Israeli troops reportedly shot at from Jordan
JERUSALEM (Reuters) - Israeli troops at a border crossing with Jordan came under fire from the kingdom on Tuesday, the Israeli military said, but Jordan quickly denied the report.
"Troops were fired upon from the Jordanian side of the border. It was unclear who the gunmen were," an Israeli spokeswoman said about the incident, which came 18 days into Israel's Gaza offensive.
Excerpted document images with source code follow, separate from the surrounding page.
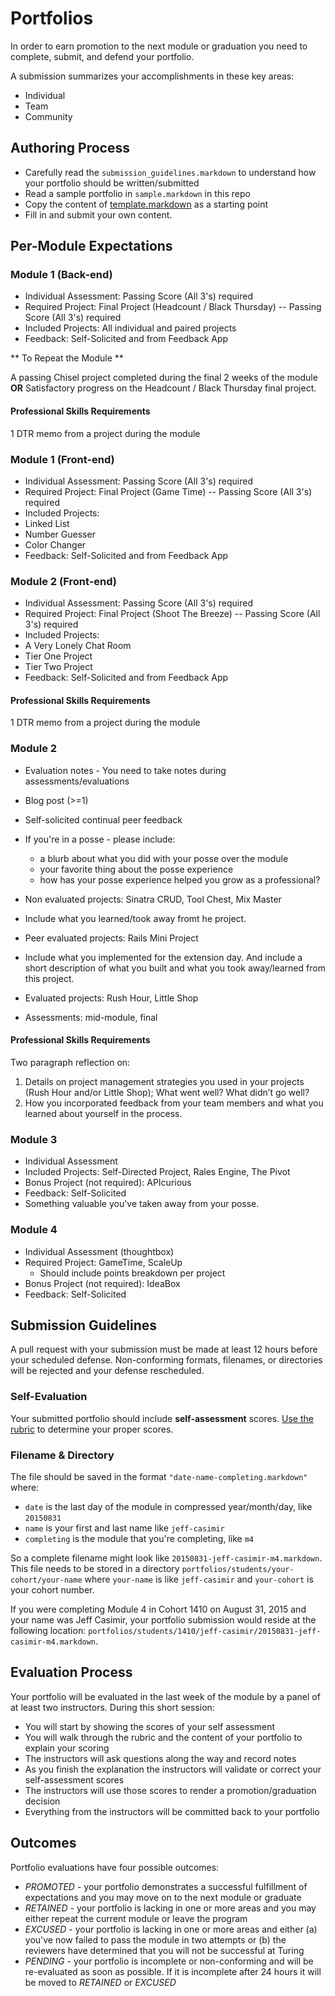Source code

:# Portfolios

In order to earn promotion to the next module or graduation you need to complete,
submit, and defend your portfolio.

A submission summarizes your accomplishments in these key areas:

* Individual
* Team
* Community

## Authoring Process

* Carefully read the `submission_guidelines.markdown` to understand how your
portfolio should be written/submitted
* Read a sample portfolio in `sample.markdown` in this repo
* Copy the content of [template.markdown](https://github.com/turingschool/portfolios/blob/master/template.markdown) as a starting point
* Fill in and submit your own content.

## Per-Module Expectations

### Module 1 (Back-end)

* Individual Assessment: Passing Score (All 3's) required
* Required Project: Final Project (Headcount / Black Thursday) -- Passing Score (All 3's) required
* Included Projects: All individual and paired projects
* Feedback: Self-Solicited and from Feedback App

** To Repeat the Module **

A passing Chisel project completed during the final 2 weeks of the module **OR** Satisfactory progress on the Headcount / Black Thursday final project.

#### Professional Skills Requirements

1 DTR memo from a project during the module

### Module 1 (Front-end)

* Individual Assessment: Passing Score (All 3's) required
* Required Project: Final Project (Game Time) -- Passing Score (All 3's) required
* Included Projects:
 * Linked List
 * Number Guesser
 * Color Changer
* Feedback: Self-Solicited and from Feedback App

### Module 2 (Front-end)

* Individual Assessment: Passing Score (All 3's) required
* Required Project: Final Project (Shoot The Breeze) -- Passing Score (All 3's) required
* Included Projects:
 * A Very Lonely Chat Room  
 * Tier One Project
 * Tier Two Project
* Feedback: Self-Solicited and from Feedback App

#### Professional Skills Requirements

1 DTR memo from a project during the module

### Module 2

* Evaluation notes - You need to take notes during assessments/evaluations
* Blog post (>=1)
* Self-solicited continual peer feedback
* If you're in a posse - please include:
  * a blurb about what you did with your posse over the module
  * your favorite thing about the posse experience
  * how has your posse experience helped you grow as a professional?

* Non evaluated projects: Sinatra CRUD, Tool Chest, Mix Master
 * Include what you learned/took away fromt he project.  
* Peer evaluated projects:  Rails Mini Project
 * Include what you implemented for the extension day. And include a short description of what you built and what you took away/learned from this project.
* Evaluated projects: Rush Hour, Little Shop
* Assessments: mid-module, final

#### Professional Skills Requirements

Two paragraph reflection on:
1. Details on project management strategies you used in your projects (Rush Hour and/or Little Shop); What went well? What didn’t go well?
2. How you incorporated feedback from your team members and what you learned about yourself in the process.

### Module 3

* Individual Assessment
* Included Projects: Self-Directed Project, Rales Engine, The Pivot
* Bonus Project (not required): APIcurious
* Feedback: Self-Solicited
* Something valuable you've taken away from your posse.

### Module 4

* Individual Assessment (thoughtbox)
* Required Project: GameTime, ScaleUp
  * Should include points breakdown per project
* Bonus Project (not required): IdeaBox
* Feedback: Self-Solicited

## Submission Guidelines

A pull request with your submission must be made at least 12 hours before your
scheduled defense. Non-conforming formats, filenames, or directories will be
rejected and your defense rescheduled.

### Self-Evaluation

Your submitted portfolio should include **self-assessment** scores. [Use the rubric](https://github.com/turingschool/portfolios/blob/master/rubric.markdown) to determine your proper scores.

### Filename & Directory

The file should be
saved in the format `"date-name-completing.markdown"` where:

* `date` is the last day of the module in compressed year/month/day, like `20150831`
* `name` is your first and last name like `jeff-casimir`
* `completing` is the module that you're completing, like `m4`

So a complete filename might look like `20150831-jeff-casimir-m4.markdown`. This
file needs to be stored in a directory `portfolios/students/your-cohort/your-name` where
`your-name` is like `jeff-casimir` and `your-cohort` is your cohort number.

If you were completing Module 4 in Cohort 1410 on August 31, 2015 and your name was Jeff Casimir, your portfolio submission would reside at the following location: `portfolios/students/1410/jeff-casimir/20150831-jeff-casimir-m4.markdown`.

## Evaluation Process

Your portfolio will be evaluated in the last week of the module by a panel of
at least two instructors. During this short session:

* You will start by showing the scores of your self assessment
* You will walk through the rubric and the content of your portfolio to explain
your scoring
* The instructors will ask questions along the way and record notes
* As you finish the explanation the instructors will validate or correct your
self-assessment scores
* The instructors will use those scores to render a promotion/graduation decision
* Everything from the instructors will be committed back to your portfolio

## Outcomes

Portfolio evaluations have four possible outcomes:

* *PROMOTED* - your portfolio demonstrates a successful fulfillment of expectations
and you may move on to the next module or graduate
* *RETAINED* - your portfolio is lacking in one or more areas and you may either
repeat the current module or leave the program
* *EXCUSED* - your portfolio is lacking in one or more areas and either (a) you've
now failed to pass the module in two attempts or (b) the reviewers have determined
that you will not be successful at Turing
* *PENDING* - your portfolio is incomplete or non-conforming and will be re-evaluated
as soon as possible. If it is incomplete after 24 hours it will be moved to *RETAINED* or *EXCUSED*
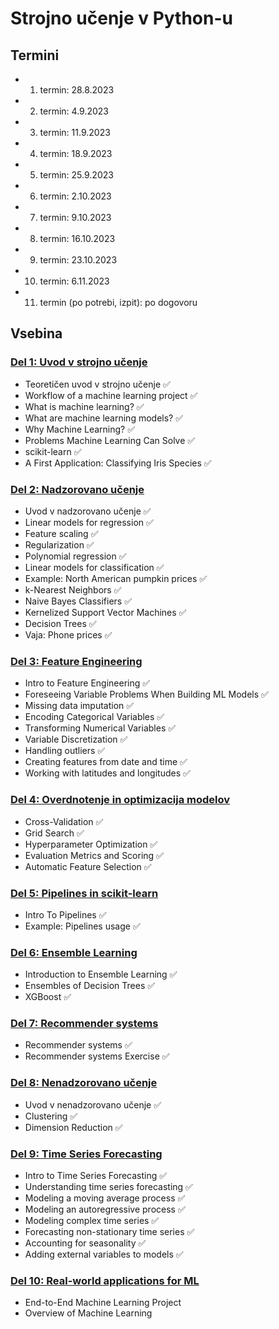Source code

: # Strojno učenje v Python-u

## Termini
- 1. termin: 28.8.2023
- 2. termin: 4.9.2023
- 3. termin: 11.9.2023
- 4. termin: 18.9.2023
- 5. termin: 25.9.2023
- 6. termin: 2.10.2023
- 7. termin: 9.10.2023
- 8. termin: 16.10.2023
- 9. termin: 23.10.2023
- 10. termin: 6.11.2023
- 11. termin (po potrebi, izpit): po dogovoru

## Vsebina

### [Del 1: Uvod v strojno učenje](./01_Uvod_v_strojno_ucenje/README.md)
- Teoretičen uvod v strojno učenje ✅
- Workflow of a machine learning project ✅
- What is machine learning? ✅
- What are machine learning models? ✅
- Why Machine Learning? ✅
- Problems Machine Learning Can Solve ✅
- scikit-learn ✅
- A First Application: Classifying Iris Species ✅

### [Del 2: Nadzorovano učenje](./02_Nadzorovano_ucenje/README.md)
- Uvod v nadzorovano učenje ✅
- Linear models for regression ✅
- Feature scaling ✅
- Regularization ✅
- Polynomial regression ✅
- Linear models for classification ✅
- Example: North American pumpkin prices ✅
- k-Nearest Neighbors ✅
- Naive Bayes Classifiers ✅
- Kernelized Support Vector Machines ✅
- Decision Trees ✅
- Vaja: Phone prices ✅

### [Del 3: Feature Engineering](./03_Feature_Engineering/README.md)
- Intro to Feature Engineering ✅
- Foreseeing Variable Problems When Building ML Models ✅
- Missing data imputation ✅
- Encoding Categorical Variables ✅
- Transforming Numerical Variables ✅
- Variable Discretization ✅
- Handling outliers ✅
- Creating features from date and time ✅
- Working with latitudes and longitudes ✅

### [Del 4: Overdnotenje in optimizacija modelov](./04_Overdnotenje_in_optimizacija_modelov/README.md)
- Cross-Validation ✅
- Grid Search ✅
- Hyperparameter Optimization ✅
- Evaluation Metrics and Scoring ✅
- Automatic Feature Selection ✅

### [Del 5: Pipelines in scikit-learn](./05_Pipelines_in_scikit-learn/README.md) 
- Intro To Pipelines ✅
- Example: Pipelines usage ✅

### [Del 6: Ensemble Learning](./06_Ensemble_Learning/README.md)
- Introduction to Ensemble Learning ✅
- Ensembles of Decision Trees ✅
- XGBoost ✅

### [Del 7: Recommender systems](./07_Recommender_systems/README.md)
- Recommender systems ✅
- Recommender systems Exercise ✅

### [Del 8: Nenadzorovano učenje](./08_Nenadzorovano_ucenje/README.md)
- Uvod v nenadzorovano učenje ✅
- Clustering ✅
- Dimension Reduction ✅

### [Del 9: Time Series Forecasting](./09_Time_Series_Forecasting/README.md)
- Intro to Time Series Forecasting ✅
- Understanding time series forecasting ✅
- Modeling a moving average process ✅
- Modeling an autoregressive process ✅ 
- Modeling complex time series ✅
- Forecasting non-stationary time series ✅
- Accounting for seasonality ✅
- Adding external variables to models ✅

### [Del 10: Real-world applications for ML](./10_Real-world_applications_for_ML/README.md)
- End-to-End Machine Learning Project
- Overview of Machine Learning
No one was injured, she said.
The troops, who were patrolling near a border crossing with Jordan in southern Israel, returned fire, the spokeswoman said.
Jordan's Petra news agency said: "A military source in the General Command of the Jordanian armed forces denied ... that shots had been fired from the Jordanian side on the Western border, affirming that there is no truth to this information."
On Sunday, Israeli troops in the Golan Heights had come under fire from Syria.
Jordan signed a peace treaty with the Jewish state in 1994, becoming the second Arab state to do so, after Egypt.
Most of Jordan's five million citizens are of Palestinian origin, they or their parents having been expelled or fled to Jordan in the fighting that accompanied the creation of Israel in 1948.
Thousands of Jordanians have taken to the streets to protest Israel's military operation against Hamas militants in the Gaza Strip that has killed at least 925 Palestinians.
Israel's Border Police opened an investigation into the shooting.